* Exercise brief
What is the count of lines in the material below that hold "when"? Answer with only that number.

* Given data
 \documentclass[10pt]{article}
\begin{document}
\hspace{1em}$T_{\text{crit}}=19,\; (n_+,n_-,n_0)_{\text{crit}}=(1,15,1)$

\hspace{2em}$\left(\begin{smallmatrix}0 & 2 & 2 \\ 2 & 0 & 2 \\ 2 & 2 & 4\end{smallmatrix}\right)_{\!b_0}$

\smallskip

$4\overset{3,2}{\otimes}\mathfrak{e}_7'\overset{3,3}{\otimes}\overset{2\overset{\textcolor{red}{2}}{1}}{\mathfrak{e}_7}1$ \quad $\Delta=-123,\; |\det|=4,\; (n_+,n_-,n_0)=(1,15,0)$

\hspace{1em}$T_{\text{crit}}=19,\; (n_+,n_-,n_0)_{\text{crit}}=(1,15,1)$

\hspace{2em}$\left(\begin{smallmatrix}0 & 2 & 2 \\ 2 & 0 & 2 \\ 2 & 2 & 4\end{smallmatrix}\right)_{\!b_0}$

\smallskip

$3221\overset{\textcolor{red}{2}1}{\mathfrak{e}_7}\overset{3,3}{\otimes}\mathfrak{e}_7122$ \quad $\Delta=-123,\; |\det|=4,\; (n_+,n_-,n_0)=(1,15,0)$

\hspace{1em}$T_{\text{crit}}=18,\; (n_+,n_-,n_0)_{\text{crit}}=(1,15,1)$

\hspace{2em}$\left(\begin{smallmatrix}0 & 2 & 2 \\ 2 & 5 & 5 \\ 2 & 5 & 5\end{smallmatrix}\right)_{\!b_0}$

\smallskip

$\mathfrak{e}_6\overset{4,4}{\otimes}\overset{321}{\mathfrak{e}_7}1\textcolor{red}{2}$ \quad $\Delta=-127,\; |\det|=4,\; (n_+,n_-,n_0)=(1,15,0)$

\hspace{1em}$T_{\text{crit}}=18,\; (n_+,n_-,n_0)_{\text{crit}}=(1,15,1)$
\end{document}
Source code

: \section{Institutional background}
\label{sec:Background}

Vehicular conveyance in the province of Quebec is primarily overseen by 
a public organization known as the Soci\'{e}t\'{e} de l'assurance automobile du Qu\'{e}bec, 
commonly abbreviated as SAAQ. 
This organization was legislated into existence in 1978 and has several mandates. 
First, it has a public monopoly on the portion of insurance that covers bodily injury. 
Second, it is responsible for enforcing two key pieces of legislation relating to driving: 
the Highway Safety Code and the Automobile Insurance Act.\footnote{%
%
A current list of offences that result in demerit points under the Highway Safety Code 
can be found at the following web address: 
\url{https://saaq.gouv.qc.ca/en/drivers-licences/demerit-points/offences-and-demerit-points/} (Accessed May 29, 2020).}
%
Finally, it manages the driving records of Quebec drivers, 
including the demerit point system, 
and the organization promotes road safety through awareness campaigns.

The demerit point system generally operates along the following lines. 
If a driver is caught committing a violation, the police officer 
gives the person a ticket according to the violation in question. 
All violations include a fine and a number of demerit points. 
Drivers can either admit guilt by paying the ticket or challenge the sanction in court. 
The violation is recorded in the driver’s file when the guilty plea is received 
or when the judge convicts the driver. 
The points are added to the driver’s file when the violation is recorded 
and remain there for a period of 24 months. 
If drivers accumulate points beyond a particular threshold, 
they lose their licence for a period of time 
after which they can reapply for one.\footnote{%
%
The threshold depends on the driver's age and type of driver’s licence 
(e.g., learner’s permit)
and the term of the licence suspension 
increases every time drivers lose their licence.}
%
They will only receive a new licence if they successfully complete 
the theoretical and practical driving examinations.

* Exercise response
3